History of the Religion
The history of Taoism as a religion is tied to the history of philosophy. Lao Tzu is regarded as the founder of the faith, which began around 500 BCE. Lao described Taoism's concept as the belief in Tao — a cosmic force that flows through binds and releases everything in the universe (Mark, 2016). Taoism was founded based on living according to the universe's natural order and going with the flow. The doctrine was born of the philosophy of Taoism, which stressed the observance of the natural world. However, the doctrine slightly differs from the philosophy. The former is based on the belief that cosmic forces are in a state of balance maintained and regulated by the Tao.
The religion began in small villages in rural China. With time, Taoism spread throughout the land, gaining prominence and widespread acceptance during the Shang Dynasty (Mark, 2016). Lao Tzu, the religion's founder, believed that the world could be a better place if everything in the universe lived in harmony. Tzu idealized harmony as a state in which everyone lived together, considered other people's feelings, and respected self-interests and the interest of others. Between 618 and 907 CE, the period forms a significant part of Taoism history as the emperor Xuanzong made it a state religion. During Xuanzong's reign, the people were required to keep the Taoist writings in their homes. The belief gained prominence but soon declined with the declining Tang Dynasty. Taoism was later replaced with Buddhism and Confucianism. By then, the religion had spread through many countries in Asia. Taiwan, Singapore, and Hong Kong were the most influenced and retained the faith to date.
Core Beliefs
Taoism is founded on the belief in the return to the natural world. The religion is primarily based on the theory of natural order. Therefore, it calls for people to believe in the natural order of the universe by accepting Tao law and the origin of everything in the universe ("Taoist Beliefs, Practices, and Deities," 2016). The belief in natural order assures Taoists that people can attain deity status by practicing certain Taoism. Secondly, Taoists believe in focusing on a person in nature rather than society ("Taoist Beliefs, Practices, and Deities," 2016). This belief encourages Taoists to embrace a personal understanding of nature and adjust themselves to the rhythm of nature. Taoists also believe that meditation and disengaging from daily activities of life help conserve body energy.

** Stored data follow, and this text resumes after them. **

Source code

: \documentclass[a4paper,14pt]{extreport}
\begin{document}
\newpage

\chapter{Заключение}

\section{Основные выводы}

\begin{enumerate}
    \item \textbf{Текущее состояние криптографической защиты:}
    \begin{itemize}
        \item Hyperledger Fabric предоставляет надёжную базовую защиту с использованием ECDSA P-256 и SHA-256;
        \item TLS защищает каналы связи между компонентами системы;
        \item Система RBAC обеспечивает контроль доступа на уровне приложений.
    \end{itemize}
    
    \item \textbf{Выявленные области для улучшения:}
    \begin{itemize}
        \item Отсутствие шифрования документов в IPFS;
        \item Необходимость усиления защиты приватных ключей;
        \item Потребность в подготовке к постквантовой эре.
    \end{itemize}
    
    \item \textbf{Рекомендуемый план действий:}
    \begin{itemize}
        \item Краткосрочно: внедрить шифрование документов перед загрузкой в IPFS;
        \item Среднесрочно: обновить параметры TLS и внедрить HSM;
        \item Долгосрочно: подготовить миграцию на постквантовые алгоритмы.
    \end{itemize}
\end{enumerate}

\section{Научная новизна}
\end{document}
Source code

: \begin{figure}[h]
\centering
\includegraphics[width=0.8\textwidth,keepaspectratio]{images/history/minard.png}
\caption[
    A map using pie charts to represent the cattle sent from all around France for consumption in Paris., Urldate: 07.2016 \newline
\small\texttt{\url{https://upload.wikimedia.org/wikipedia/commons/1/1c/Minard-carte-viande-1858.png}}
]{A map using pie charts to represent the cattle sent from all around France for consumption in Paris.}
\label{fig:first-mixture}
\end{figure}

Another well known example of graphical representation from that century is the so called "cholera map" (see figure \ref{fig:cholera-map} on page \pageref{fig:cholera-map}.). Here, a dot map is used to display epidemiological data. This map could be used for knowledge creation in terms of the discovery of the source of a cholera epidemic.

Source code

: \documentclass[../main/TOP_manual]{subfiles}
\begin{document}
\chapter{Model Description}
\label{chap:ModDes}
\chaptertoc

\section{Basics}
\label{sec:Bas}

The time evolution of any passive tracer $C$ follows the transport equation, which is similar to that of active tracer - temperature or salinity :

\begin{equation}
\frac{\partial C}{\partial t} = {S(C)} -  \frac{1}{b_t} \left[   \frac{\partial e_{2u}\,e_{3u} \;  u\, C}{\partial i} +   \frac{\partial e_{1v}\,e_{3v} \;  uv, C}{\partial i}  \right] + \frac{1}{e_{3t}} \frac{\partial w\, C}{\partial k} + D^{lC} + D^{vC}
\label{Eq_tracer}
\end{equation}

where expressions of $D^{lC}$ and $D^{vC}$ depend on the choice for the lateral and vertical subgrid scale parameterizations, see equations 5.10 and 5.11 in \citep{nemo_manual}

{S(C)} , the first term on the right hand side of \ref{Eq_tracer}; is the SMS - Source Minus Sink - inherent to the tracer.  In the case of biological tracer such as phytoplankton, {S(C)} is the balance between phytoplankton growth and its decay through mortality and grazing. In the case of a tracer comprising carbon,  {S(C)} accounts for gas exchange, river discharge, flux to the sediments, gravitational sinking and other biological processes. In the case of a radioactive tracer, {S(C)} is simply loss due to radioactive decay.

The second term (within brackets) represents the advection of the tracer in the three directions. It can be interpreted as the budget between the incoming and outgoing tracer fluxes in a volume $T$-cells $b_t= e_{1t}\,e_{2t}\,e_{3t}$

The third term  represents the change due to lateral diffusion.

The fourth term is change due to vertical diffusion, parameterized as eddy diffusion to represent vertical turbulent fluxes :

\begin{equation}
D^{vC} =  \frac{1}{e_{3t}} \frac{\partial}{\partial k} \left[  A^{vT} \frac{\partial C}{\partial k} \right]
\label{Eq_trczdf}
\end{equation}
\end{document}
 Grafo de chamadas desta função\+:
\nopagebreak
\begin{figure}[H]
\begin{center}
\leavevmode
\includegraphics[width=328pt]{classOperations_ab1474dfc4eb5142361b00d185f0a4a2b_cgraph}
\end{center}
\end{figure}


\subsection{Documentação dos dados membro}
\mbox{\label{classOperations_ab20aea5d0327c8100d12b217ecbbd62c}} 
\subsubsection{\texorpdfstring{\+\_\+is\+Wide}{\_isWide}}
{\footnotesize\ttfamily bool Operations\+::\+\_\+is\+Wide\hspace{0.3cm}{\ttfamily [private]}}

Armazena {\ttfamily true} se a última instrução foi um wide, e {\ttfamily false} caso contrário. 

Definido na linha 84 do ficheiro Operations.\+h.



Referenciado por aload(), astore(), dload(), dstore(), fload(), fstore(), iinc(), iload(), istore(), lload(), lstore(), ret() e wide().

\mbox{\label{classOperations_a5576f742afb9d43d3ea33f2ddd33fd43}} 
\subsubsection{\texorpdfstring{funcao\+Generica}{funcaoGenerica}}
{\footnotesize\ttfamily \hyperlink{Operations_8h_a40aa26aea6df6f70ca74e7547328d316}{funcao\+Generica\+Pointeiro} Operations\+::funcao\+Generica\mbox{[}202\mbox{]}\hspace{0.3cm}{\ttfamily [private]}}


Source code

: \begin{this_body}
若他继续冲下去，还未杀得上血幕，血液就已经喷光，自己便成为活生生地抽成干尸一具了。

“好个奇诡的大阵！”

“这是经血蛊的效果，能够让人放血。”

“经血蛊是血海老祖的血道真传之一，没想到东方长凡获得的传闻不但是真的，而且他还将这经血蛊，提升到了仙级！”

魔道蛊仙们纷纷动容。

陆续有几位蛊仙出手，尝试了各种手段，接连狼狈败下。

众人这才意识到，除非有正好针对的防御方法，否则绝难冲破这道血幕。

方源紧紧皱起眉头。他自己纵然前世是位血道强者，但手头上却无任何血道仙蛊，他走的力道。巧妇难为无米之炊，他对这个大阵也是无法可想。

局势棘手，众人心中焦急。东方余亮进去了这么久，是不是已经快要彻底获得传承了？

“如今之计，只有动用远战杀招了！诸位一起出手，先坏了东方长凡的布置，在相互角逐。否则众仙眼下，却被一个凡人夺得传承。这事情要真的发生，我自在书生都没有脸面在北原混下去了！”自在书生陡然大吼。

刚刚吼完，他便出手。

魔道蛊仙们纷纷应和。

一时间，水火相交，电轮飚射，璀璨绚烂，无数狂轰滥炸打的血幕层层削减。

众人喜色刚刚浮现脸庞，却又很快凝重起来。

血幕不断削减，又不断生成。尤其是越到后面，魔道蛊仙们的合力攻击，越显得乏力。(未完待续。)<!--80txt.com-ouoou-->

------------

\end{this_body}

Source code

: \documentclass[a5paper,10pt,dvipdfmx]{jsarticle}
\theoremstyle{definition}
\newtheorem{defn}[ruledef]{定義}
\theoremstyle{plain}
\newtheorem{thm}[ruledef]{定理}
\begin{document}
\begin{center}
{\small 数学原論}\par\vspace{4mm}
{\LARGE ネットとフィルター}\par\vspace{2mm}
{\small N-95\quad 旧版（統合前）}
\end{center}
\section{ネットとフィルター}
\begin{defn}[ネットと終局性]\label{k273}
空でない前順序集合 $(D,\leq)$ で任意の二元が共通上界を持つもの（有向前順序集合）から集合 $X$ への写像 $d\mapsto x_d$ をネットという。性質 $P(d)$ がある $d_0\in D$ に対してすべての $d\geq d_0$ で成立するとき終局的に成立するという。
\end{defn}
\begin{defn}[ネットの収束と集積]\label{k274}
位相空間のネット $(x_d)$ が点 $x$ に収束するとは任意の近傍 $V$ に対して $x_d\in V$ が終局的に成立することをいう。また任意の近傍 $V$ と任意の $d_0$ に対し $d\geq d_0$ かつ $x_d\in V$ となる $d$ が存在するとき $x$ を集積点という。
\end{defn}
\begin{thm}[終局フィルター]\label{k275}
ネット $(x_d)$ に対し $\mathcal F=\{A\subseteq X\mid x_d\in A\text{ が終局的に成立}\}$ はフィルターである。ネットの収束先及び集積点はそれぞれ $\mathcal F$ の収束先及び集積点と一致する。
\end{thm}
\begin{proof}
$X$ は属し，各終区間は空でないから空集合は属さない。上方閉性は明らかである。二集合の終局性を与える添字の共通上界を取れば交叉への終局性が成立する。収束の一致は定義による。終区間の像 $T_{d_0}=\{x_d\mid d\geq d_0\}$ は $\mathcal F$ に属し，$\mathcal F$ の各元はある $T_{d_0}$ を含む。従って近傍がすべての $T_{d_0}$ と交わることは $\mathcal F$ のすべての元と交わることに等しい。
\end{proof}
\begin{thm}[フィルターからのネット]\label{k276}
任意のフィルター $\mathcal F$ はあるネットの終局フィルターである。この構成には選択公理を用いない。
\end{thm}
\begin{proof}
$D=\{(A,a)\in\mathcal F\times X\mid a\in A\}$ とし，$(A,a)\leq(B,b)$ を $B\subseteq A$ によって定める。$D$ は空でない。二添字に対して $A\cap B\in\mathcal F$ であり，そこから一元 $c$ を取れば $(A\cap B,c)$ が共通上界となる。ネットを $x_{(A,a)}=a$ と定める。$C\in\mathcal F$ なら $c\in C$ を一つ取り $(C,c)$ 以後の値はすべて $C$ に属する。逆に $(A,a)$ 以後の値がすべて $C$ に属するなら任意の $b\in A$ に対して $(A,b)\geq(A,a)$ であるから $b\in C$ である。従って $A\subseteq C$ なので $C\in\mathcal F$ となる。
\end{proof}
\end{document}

Rituals, Observances, and Holidays
Taoists' rituals aim at bringing order and harmony to the universe. The Chiao is the main performed ritual and represents a rite of cosmic renewal. The ritual is conducted by priests who receive offerings from households and offer them to the local deities ("Rites and Rituals of Taoism," 2009). Taoists' holidays include the Lantern Festival, which is dedicated to celebrating the first full moon of the year, Tomb Sweeping Day for celebrating the ancestors, Ghost festival for commemorating the dead, and the Chinese New Year ("Taoism," n.d.b). Taoists also celebrate Dragon Boat Festival, Mid-Autumn Festival, and Double-Ninth Day. The ceremonies are designed to honor the deities through purification, meditation, and giving offerings.